:: WHAT TO WORK ON ::
Counting only lines below that hold "development", give the total alone.

:: RECORDED INFORMATION ::
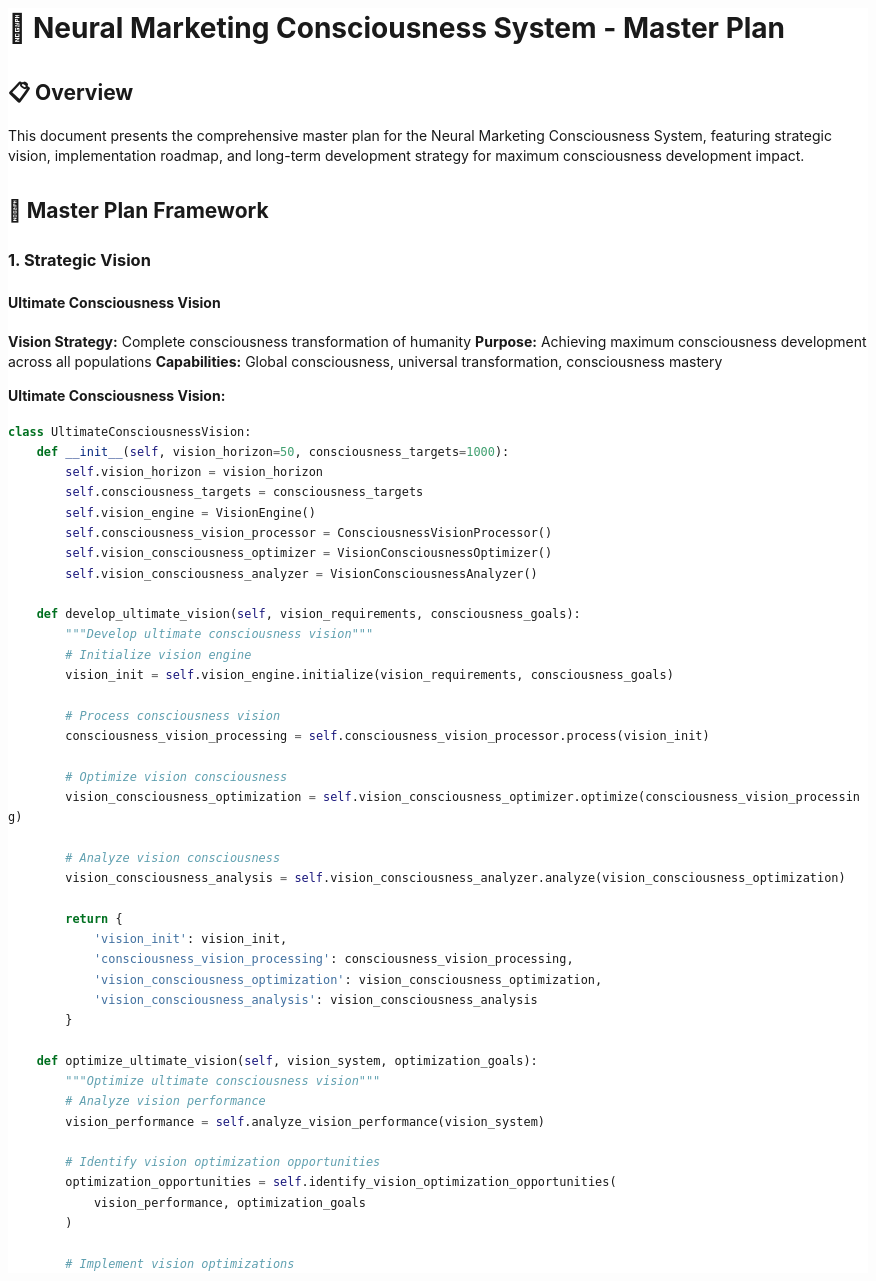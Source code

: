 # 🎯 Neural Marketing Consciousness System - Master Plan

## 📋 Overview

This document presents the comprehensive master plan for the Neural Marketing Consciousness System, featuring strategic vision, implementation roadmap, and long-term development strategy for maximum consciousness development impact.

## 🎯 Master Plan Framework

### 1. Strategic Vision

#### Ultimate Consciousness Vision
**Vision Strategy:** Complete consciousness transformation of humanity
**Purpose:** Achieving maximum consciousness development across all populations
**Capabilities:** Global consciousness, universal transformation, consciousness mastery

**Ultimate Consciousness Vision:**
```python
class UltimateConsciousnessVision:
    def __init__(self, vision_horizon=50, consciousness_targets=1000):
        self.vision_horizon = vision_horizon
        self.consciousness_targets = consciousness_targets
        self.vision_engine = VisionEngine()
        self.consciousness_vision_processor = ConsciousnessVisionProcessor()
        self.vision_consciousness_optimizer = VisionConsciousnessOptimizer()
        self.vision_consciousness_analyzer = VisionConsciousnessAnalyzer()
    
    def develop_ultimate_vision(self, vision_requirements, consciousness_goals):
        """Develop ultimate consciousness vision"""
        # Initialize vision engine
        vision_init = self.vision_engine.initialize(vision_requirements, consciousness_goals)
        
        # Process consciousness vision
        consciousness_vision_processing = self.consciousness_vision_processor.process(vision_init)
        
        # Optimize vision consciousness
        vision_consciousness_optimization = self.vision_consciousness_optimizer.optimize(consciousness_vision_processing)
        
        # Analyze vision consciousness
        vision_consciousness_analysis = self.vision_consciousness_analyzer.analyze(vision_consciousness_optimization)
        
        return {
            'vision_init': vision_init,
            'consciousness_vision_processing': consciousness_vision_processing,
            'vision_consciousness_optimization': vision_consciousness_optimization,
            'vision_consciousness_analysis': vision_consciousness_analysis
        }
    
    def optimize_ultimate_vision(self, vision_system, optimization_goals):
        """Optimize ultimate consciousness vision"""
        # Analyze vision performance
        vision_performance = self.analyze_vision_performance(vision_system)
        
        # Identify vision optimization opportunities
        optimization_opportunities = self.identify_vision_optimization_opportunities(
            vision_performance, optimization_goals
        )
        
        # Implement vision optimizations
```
...
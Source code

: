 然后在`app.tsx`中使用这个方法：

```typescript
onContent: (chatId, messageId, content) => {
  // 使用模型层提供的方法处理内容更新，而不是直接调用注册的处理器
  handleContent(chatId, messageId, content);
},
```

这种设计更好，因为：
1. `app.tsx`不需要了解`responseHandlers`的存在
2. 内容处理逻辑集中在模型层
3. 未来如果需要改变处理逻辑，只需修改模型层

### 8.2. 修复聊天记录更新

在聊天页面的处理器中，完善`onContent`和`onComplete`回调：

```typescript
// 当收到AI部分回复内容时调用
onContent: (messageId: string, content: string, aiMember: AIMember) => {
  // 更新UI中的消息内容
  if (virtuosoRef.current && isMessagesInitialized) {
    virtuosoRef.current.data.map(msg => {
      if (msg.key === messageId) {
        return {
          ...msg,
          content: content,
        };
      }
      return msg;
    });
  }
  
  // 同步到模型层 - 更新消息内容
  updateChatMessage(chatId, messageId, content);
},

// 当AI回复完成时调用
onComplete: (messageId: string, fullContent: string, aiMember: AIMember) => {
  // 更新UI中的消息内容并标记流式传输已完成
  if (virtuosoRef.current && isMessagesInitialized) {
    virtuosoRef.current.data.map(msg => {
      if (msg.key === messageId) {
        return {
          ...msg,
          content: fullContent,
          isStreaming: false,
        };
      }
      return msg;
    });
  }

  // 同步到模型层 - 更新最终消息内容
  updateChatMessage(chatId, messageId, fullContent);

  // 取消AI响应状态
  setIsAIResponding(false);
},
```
==
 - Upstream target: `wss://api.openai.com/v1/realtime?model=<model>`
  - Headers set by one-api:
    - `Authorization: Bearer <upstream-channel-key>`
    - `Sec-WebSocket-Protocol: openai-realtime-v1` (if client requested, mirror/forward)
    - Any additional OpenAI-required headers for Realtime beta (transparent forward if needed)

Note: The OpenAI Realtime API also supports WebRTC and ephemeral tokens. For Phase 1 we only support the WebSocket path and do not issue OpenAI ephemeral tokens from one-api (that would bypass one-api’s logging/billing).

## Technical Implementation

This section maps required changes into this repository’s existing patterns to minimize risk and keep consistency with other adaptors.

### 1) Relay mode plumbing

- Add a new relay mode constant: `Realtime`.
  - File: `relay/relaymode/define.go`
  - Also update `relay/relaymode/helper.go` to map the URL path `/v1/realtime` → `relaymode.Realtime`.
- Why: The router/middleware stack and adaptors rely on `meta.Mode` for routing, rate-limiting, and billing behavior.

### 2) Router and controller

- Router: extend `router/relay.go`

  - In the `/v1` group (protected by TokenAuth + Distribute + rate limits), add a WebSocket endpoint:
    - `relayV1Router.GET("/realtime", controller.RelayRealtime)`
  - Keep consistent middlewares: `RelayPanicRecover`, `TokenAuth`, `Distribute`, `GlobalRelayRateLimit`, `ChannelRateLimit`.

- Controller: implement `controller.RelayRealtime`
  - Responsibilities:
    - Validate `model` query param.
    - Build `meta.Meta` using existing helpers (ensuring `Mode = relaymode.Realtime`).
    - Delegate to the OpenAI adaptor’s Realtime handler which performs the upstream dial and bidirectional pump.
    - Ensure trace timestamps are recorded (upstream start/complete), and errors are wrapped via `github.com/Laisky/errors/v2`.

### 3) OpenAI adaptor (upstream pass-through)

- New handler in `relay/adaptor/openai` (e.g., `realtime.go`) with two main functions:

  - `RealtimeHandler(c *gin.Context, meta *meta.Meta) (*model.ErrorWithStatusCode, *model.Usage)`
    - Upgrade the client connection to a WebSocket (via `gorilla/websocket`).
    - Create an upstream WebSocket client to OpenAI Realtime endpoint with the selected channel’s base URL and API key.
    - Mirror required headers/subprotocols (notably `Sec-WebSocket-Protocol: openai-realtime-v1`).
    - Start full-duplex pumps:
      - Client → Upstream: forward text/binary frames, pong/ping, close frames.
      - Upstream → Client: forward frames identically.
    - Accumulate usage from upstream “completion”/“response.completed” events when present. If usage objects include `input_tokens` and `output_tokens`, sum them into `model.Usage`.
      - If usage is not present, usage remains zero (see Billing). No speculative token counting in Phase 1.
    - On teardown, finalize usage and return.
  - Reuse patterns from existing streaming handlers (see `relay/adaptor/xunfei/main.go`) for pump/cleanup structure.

:: COMPLETED EXERCISE ::
2